Стефек запустил зубы в краюху черного хлеба.

— Хозяйствовать?

Да, теперь можно и хозяйствовать. Есть дом, земля, деревня, есть Соня Кальчук. Но теперь расширились границы деревни, расширились и границы жизни. Теперь уж не было так, что за Ольшинами, Синицами, Паленчицами, Влуками — и свету конец. Теперь был широкий, необъятный мир, и большие города, и кипучая жизнь, и великое дело, и все пути впереди были открыты.

— Нет. Я в город поеду.

— А зачем же опять в город? — удивилась Семенова сестра, подливая в миску ухи.

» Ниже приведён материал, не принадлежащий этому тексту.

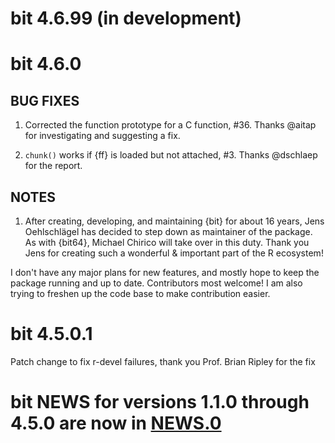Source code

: # bit 4.6.99 (in development)

# bit 4.6.0

## BUG FIXES

1. Corrected the function prototype for a C function, #36. Thanks @aitap for investigating and suggesting a fix.

1. `chunk()` works if {ff} is loaded but not attached, #3. Thanks @dschlaep for the report.

## NOTES

1. After creating, developing, and maintaining {bit} for about 16 years, Jens Oehlschlägel has decided to step down as maintainer of the package. As with {bit64}, Michael Chirico will take over in this duty. Thank you Jens for creating such a wonderful & important part of the R ecosystem!

  I don't have any major plans for new features, and mostly hope to keep the package running and up to date. Contributors most welcome! I am also trying to freshen up the code base to make contribution easier.

# bit 4.5.0.1

Patch change to fix r-devel failures, thank you Prof. Brian Ripley for the fix

# bit NEWS for versions 1.1.0 through 4.5.0 are now in [NEWS.0](https://github.com/r-lib/bit/blob/master/NEWS.0)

— Учиться буду. В университете.

— Правда, ты ведь еще молодой, — подтвердил Семен, словно впервые обнаружил это. — А теперь учиться уже можно.

— Да, теперь можно, — повторил Стефек, и ему показалось, что он готов сейчас же побежать, полететь, чтобы тотчас же приступить к этой учебе, начать эту новую жизнь, которая раньше казалась ему такой недоступной, что о ней нечего было и мечтать, что ее нельзя было и во сне увидеть.

Он помрачнел, подумав о Ядвиге. Семен внимательно всматривался в него. Почему он не спросит, почему не поинтересуется тем, о чем должен был осведомиться в первый же момент? Ведь брат и сестра любили друг друга. Всем было известно, что старая Плонская не питала любви к детям, как и они к ней, но брат с сестрой жили дружно. Семена даже рассердило это безразличие.

— Твоя сестра… — начал было он, но Стефек сразу перебил его:

— Знаю.

Ах, так он уже знает… Что ж, тем лучше. Не очень-то приятно сообщать такие новости.